(Stored items from a collection)
'''

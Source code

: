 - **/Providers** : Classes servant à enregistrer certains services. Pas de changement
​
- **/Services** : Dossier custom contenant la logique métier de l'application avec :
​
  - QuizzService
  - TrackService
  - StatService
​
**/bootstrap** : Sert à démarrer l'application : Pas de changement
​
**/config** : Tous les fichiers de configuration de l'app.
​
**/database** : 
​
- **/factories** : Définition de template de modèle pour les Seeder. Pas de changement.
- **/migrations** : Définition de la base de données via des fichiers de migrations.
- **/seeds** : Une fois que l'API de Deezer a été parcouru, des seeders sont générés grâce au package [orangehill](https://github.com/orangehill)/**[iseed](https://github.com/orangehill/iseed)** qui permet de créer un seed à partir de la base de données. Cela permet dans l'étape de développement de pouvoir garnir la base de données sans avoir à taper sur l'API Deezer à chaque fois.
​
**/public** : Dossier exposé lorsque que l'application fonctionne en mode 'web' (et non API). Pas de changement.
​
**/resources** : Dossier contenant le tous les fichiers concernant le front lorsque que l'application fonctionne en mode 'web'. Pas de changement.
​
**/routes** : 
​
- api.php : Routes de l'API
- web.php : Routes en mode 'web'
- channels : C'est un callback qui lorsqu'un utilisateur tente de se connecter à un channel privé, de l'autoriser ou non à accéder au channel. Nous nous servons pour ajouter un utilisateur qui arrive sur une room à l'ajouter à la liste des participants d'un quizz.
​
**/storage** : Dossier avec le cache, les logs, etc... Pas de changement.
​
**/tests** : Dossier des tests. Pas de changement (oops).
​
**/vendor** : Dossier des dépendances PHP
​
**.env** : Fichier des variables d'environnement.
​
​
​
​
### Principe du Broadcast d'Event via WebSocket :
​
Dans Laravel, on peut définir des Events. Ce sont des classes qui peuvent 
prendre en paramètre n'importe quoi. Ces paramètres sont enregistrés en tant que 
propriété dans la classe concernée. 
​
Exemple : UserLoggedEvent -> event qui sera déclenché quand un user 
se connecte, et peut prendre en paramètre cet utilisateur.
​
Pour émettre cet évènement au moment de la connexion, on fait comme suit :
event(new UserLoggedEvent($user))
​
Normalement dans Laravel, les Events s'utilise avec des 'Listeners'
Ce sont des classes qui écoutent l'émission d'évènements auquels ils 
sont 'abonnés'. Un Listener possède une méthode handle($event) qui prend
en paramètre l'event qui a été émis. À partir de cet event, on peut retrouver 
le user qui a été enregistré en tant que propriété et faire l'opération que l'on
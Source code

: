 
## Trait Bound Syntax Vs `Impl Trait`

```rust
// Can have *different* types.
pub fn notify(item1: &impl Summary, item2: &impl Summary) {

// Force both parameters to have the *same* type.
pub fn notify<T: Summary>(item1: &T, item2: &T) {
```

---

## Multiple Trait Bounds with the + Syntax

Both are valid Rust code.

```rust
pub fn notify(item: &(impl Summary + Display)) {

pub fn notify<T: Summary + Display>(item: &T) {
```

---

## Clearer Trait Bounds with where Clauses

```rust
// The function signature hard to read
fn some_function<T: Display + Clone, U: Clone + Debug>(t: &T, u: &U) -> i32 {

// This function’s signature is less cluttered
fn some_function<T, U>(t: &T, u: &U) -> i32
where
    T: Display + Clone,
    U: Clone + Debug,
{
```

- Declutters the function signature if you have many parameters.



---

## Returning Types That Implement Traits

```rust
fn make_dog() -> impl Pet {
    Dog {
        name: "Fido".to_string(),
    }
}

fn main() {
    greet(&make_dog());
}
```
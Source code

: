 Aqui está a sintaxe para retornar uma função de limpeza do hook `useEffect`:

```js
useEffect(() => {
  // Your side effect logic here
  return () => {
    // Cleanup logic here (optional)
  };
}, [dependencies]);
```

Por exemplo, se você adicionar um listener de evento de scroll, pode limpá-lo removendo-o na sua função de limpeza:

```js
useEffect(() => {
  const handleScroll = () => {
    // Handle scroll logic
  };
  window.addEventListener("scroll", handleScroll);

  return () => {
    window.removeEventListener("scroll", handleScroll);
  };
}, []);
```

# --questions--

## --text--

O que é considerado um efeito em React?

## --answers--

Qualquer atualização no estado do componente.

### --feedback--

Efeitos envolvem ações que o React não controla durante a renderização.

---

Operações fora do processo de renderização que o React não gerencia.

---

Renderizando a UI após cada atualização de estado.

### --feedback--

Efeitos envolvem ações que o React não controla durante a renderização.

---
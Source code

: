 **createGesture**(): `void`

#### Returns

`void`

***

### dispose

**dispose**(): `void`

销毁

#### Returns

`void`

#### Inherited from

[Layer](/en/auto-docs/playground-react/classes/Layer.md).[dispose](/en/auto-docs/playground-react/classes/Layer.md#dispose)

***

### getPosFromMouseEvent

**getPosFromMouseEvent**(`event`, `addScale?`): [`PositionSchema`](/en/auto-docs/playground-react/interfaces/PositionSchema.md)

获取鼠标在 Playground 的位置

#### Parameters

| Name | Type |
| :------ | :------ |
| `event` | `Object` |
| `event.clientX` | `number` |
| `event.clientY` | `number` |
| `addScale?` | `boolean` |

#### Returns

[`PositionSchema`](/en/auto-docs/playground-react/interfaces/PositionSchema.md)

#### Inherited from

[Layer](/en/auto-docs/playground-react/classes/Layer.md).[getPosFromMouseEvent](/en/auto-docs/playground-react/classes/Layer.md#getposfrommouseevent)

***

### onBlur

'''

# What to work on
Scan the records above for the string "PositionSchema", then select every line that holds it.

# The answer
**getPosFromMouseEvent**(`event`, `addScale?`): [`PositionSchema`](/en/auto-docs/playground-react/interfaces/PositionSchema.md)
[`PositionSchema`](/en/auto-docs/playground-react/interfaces/PositionSchema.md)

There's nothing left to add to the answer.